NeuralNCD: A Neural Network Cognitive Diagnosis Model Based on Multi-Dimensional Features

Abstract

One of the most critical functions of modern intelligent teaching technology is cognitive diagnostics. Traditional cognitive diagnostic models (CDMs) usually use designed functions to deal with the linear interaction between students and exercises, but it is difficult to adequately deal with the complex relationship of non-linear interaction between students and exercises; moreover, existing cognitive diagnostic models often lack the integrated consideration of multiple features of exercises. To address these issues, this paper proposes a neural network cognitive diagnosis model (NeuralNCD) that incorporates multiple features. The model obtains more accurate diagnostic results by using neural networks to handle the nonlinear interaction between students and exercises. First, the student vector and the exercise vector are obtained through the Q-matrix; second, the multi-dimensional features of the exercises (e.g., difficulty, discrimination, guess and slip) are obtained using the neural network; finally, item response theory and a neural network are employed to characterize the interaction between the student and the exercise in order to determine the student’s cognitive state.

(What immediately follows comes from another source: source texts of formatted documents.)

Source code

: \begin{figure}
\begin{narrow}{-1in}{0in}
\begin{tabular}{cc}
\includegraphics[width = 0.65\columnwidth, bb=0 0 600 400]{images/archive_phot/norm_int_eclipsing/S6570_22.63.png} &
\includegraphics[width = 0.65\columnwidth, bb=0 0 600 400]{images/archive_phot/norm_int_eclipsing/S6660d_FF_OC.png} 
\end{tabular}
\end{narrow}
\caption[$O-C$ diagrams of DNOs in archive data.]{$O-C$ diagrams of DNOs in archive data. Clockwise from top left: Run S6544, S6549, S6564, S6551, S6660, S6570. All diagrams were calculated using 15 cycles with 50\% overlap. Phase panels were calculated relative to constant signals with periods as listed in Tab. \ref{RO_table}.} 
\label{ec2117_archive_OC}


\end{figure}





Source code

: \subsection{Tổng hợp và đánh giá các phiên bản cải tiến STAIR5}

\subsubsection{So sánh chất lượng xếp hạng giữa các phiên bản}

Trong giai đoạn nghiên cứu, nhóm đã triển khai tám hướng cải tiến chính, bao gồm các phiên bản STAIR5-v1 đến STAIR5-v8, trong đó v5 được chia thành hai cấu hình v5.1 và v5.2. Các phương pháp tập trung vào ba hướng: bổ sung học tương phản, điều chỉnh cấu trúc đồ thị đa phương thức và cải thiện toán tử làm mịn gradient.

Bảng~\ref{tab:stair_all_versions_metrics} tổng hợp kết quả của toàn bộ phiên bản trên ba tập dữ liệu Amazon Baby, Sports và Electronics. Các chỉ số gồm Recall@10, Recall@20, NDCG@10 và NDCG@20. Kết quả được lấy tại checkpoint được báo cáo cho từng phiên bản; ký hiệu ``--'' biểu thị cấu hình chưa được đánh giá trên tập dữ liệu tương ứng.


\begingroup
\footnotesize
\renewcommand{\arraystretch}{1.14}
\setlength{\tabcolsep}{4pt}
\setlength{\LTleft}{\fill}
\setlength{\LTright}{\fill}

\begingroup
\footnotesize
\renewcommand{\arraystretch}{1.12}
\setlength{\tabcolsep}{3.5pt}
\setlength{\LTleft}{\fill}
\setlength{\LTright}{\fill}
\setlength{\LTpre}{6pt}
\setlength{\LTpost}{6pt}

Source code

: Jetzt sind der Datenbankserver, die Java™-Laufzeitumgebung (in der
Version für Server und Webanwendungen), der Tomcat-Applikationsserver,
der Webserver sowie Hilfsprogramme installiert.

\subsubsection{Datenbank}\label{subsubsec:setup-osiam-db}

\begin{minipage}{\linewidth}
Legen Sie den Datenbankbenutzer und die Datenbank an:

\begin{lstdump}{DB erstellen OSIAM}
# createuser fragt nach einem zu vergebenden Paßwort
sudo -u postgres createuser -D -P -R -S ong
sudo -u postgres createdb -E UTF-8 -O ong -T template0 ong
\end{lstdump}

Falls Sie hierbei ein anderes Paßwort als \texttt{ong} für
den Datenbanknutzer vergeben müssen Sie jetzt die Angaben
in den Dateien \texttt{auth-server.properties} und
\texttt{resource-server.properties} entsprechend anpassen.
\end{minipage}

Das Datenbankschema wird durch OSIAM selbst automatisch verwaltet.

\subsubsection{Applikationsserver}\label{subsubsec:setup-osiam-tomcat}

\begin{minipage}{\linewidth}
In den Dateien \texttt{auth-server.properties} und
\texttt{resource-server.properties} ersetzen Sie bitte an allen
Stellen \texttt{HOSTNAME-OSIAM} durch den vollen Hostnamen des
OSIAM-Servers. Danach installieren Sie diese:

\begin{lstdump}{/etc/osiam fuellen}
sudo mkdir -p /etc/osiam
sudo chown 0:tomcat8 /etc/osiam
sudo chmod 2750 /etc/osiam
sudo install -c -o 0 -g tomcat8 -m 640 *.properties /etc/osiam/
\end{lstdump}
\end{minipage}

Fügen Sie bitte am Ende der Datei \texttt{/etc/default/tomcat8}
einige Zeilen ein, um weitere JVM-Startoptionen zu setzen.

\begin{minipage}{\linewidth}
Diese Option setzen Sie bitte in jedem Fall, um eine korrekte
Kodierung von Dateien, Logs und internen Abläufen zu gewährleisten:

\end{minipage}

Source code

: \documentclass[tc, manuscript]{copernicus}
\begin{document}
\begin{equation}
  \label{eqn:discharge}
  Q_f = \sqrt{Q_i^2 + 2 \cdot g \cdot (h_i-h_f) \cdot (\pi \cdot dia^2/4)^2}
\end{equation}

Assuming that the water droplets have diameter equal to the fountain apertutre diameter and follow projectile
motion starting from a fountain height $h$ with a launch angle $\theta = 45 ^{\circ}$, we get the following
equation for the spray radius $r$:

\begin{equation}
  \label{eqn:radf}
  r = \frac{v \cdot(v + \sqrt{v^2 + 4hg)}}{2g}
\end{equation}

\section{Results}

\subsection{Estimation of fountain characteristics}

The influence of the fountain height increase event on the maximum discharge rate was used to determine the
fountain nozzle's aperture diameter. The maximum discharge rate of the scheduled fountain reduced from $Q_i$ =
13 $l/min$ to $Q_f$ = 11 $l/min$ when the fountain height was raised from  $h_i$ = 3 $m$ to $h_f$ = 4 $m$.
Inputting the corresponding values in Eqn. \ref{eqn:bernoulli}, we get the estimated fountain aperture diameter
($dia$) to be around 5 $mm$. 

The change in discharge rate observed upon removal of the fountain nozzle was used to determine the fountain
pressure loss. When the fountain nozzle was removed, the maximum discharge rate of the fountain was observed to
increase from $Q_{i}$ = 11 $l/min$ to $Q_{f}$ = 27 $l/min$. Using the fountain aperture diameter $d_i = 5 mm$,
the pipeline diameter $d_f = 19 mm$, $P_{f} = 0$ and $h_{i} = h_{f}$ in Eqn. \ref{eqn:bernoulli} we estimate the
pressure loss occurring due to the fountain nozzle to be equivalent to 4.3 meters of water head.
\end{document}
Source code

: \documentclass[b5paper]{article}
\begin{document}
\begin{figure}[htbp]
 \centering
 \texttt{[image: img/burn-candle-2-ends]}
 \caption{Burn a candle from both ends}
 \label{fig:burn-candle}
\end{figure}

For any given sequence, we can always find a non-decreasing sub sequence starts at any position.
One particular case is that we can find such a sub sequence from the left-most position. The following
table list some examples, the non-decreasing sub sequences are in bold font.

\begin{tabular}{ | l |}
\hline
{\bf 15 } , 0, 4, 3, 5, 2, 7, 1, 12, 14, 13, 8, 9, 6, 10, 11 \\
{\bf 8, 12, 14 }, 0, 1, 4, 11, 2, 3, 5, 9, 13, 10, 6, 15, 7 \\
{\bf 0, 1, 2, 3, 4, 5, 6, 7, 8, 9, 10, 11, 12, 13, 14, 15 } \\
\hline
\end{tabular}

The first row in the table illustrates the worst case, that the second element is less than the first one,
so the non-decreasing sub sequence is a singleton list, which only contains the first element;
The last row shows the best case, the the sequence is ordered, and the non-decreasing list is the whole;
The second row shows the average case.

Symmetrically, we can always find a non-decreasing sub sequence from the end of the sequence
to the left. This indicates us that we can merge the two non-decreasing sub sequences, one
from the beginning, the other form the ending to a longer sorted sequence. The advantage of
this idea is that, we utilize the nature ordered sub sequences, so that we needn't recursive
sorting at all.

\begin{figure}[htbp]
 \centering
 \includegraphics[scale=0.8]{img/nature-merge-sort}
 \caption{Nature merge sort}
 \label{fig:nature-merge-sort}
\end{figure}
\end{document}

At the same time, monotonicity assumptions and data preprocessing mechanisms are introduced into the neural network to improve the accuracy of the diagnostic results. Extensive experimental results on real world datasets present the effectiveness of NeuralNCD with regard to both accuracy and interpretability for diagnosing students’ cognitive states. The prediction accuracy (ACC), root mean square error (RMSE), and area under the curve (AUC) were 0.734, 0.425, and 0.776, respectively, which were about 2–10% higher than the related works in these evaluation metrics.